(Extracted entries Opens)
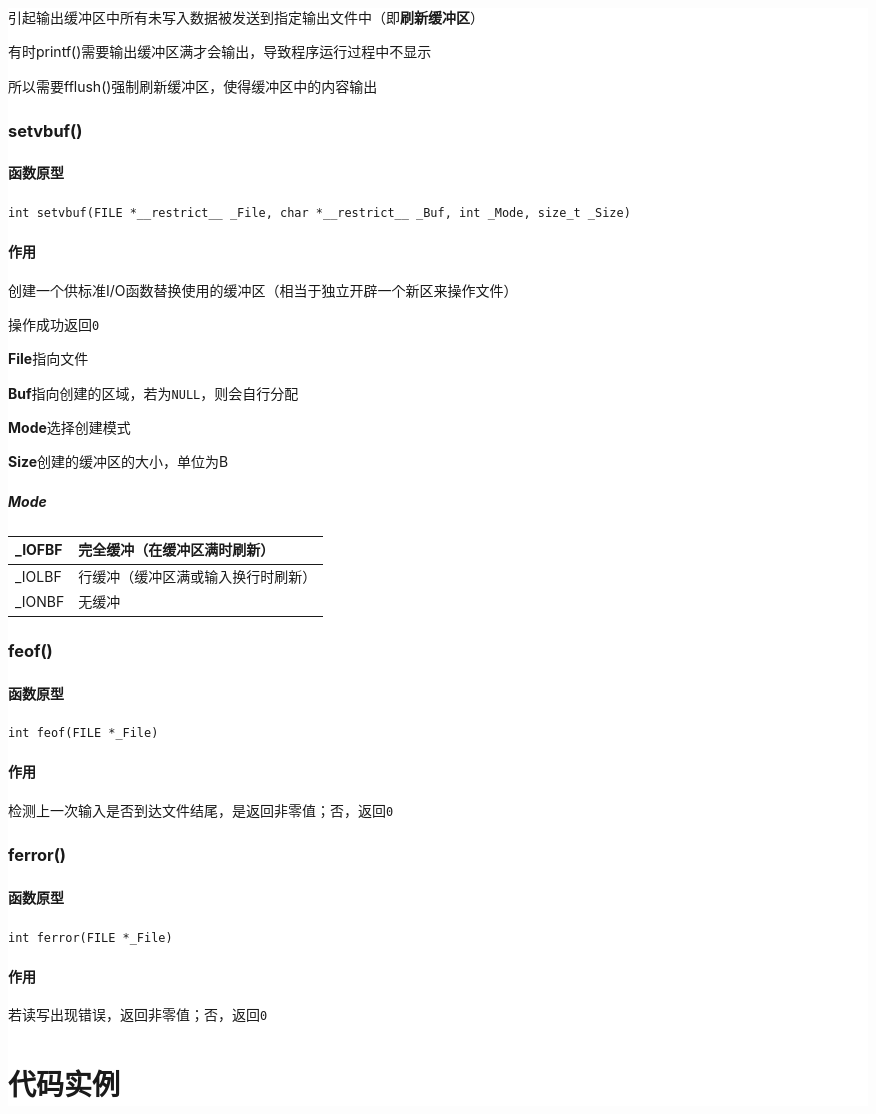 引起输出缓冲区中所有未写入数据被发送到指定输出文件中（即**刷新缓冲区**）

有时printf()需要输出缓冲区满才会输出，导致程序运行过程中不显示

所以需要fflush()强制刷新缓冲区，使得缓冲区中的内容输出

### setvbuf()

#### 函数原型

​`int setvbuf(FILE *__restrict__ _File, char *__restrict__ _Buf, int _Mode, size_t _Size)`​

#### 作用

创建一个供标准I/O函数替换使用的缓冲区（相当于独立开辟一个新区来操作文件）

操作成功返回`0`​

**File**指向文件

**Buf**指向创建的区域，若为`NULL`​，则会自行分配

**Mode**选择创建模式

**Size**创建的缓冲区的大小，单位为B

##### Mode

|\_IOFBF|完全缓冲（在缓冲区满时刷新）|
| :-----------| :-----------------------------------|
|\_IOLBF|行缓冲（缓冲区满或输入换行时刷新）|
|\_IONBF|无缓冲|

### feof()

#### 函数原型

​`int feof(FILE *_File)`​

#### 作用

检测上一次输入是否到达文件结尾，是返回非零值；否，返回`0`​

### ferror()

#### 函数原型

​`int ferror(FILE *_File)`​

#### 作用

若读写出现错误，返回非零值；否，返回`0`​

# 代码实例
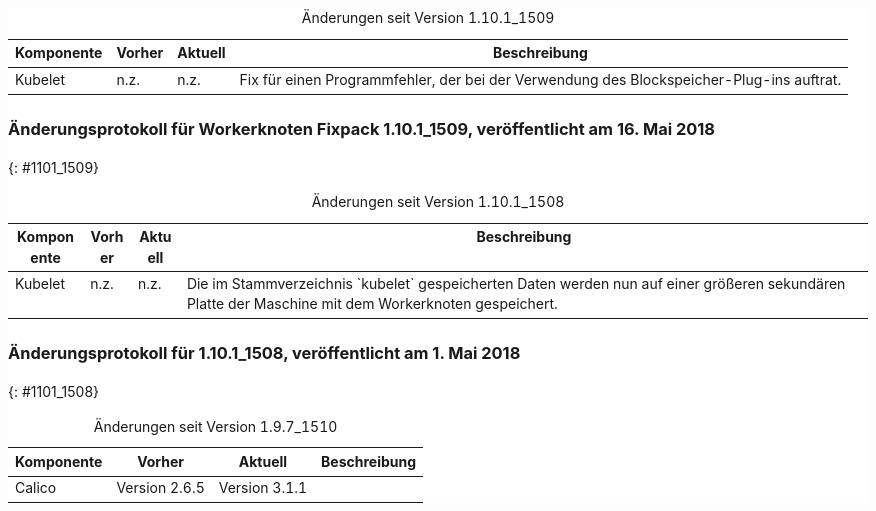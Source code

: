 <table summary="Seit Version 1.10.1_1509 vorgenommene Änderungen">
<caption>Änderungen seit Version 1.10.1_1509</caption>
<thead>
<tr>
<th>Komponente</th>
<th>Vorher</th>
<th>Aktuell</th>
<th>Beschreibung</th>
</tr>
</thead>
<tbody>
<tr>
<td>Kubelet</td>
<td>n.z.</td>
<td>n.z.</td>
<td>Fix für einen Programmfehler, der bei der Verwendung des Blockspeicher-Plug-ins auftrat.</td>
</tr>
</tbody>
</table>

### Änderungsprotokoll für Workerknoten Fixpack 1.10.1_1509, veröffentlicht am 16. Mai 2018
{: #1101_1509}

<table summary="Seit Version 1.10.1_1508 vorgenommene Änderungen">
<caption>Änderungen seit Version 1.10.1_1508</caption>
<thead>
<tr>
<th>Komponente</th>
<th>Vorher</th>
<th>Aktuell</th>
<th>Beschreibung</th>
</tr>
</thead>
<tbody>
<tr>
<td>Kubelet</td>
<td>n.z.</td>
<td>n.z.</td>
<td>Die im Stammverzeichnis `kubelet` gespeicherten Daten werden nun auf einer größeren sekundären Platte der Maschine mit dem Workerknoten gespeichert.</td>
</tr>
</tbody>
</table>

### Änderungsprotokoll für 1.10.1_1508, veröffentlicht am 1. Mai 2018
{: #1101_1508}

<table summary="Seit Version 1.9.7_1510 vorgenommene Änderungen">
<caption>Änderungen seit Version 1.9.7_1510</caption>
<thead>
<tr>
<th>Komponente</th>
<th>Vorher</th>
<th>Aktuell</th>
<th>Beschreibung</th>
</tr>
</thead>
<tbody>
<tr>
<td>Calico</td>
<td>Version 2.6.5</td>
<td>Version 3.1.1</td>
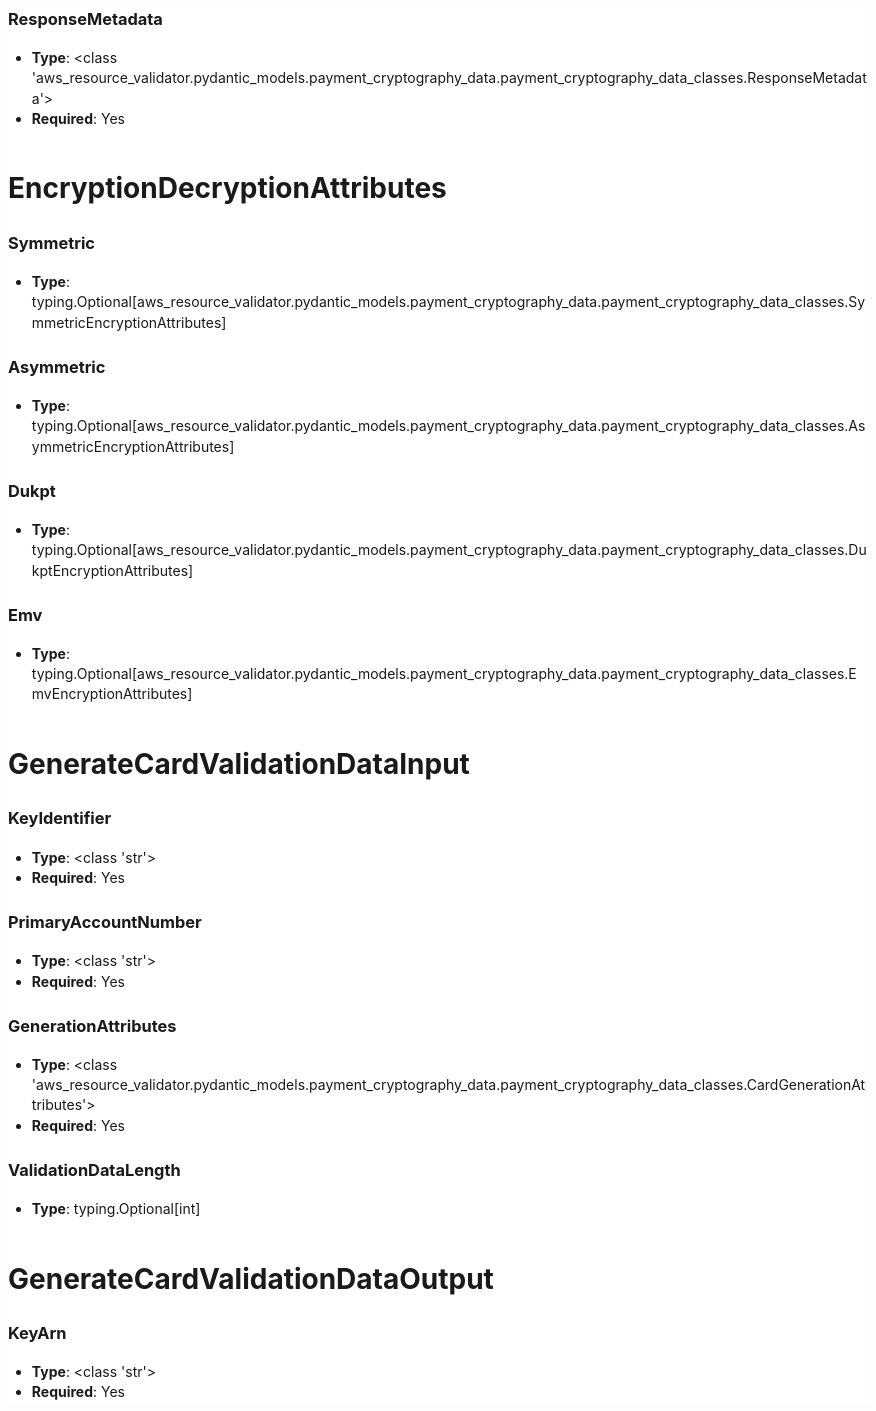 ### ResponseMetadata
- **Type**: <class 'aws_resource_validator.pydantic_models.payment_cryptography_data.payment_cryptography_data_classes.ResponseMetadata'>
- **Required**: Yes


# EncryptionDecryptionAttributes

### Symmetric
- **Type**: typing.Optional[aws_resource_validator.pydantic_models.payment_cryptography_data.payment_cryptography_data_classes.SymmetricEncryptionAttributes]

### Asymmetric
- **Type**: typing.Optional[aws_resource_validator.pydantic_models.payment_cryptography_data.payment_cryptography_data_classes.AsymmetricEncryptionAttributes]

### Dukpt
- **Type**: typing.Optional[aws_resource_validator.pydantic_models.payment_cryptography_data.payment_cryptography_data_classes.DukptEncryptionAttributes]

### Emv
- **Type**: typing.Optional[aws_resource_validator.pydantic_models.payment_cryptography_data.payment_cryptography_data_classes.EmvEncryptionAttributes]


# GenerateCardValidationDataInput

### KeyIdentifier
- **Type**: <class 'str'>
- **Required**: Yes

### PrimaryAccountNumber
- **Type**: <class 'str'>
- **Required**: Yes

### GenerationAttributes
- **Type**: <class 'aws_resource_validator.pydantic_models.payment_cryptography_data.payment_cryptography_data_classes.CardGenerationAttributes'>
- **Required**: Yes

### ValidationDataLength
- **Type**: typing.Optional[int]


# GenerateCardValidationDataOutput

### KeyArn
- **Type**: <class 'str'>
- **Required**: Yes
(Extracted entries Closes)
_Work item_
Identify each line in the records above that contains the word "Änderungsprotokoll", and copy it out in full.

_Result_
### Änderungsprotokoll für Workerknoten Fixpack 1.10.1_1509, veröffentlicht am 16. Mai 2018
### Änderungsprotokoll für 1.10.1_1508, veröffentlicht am 1. Mai 2018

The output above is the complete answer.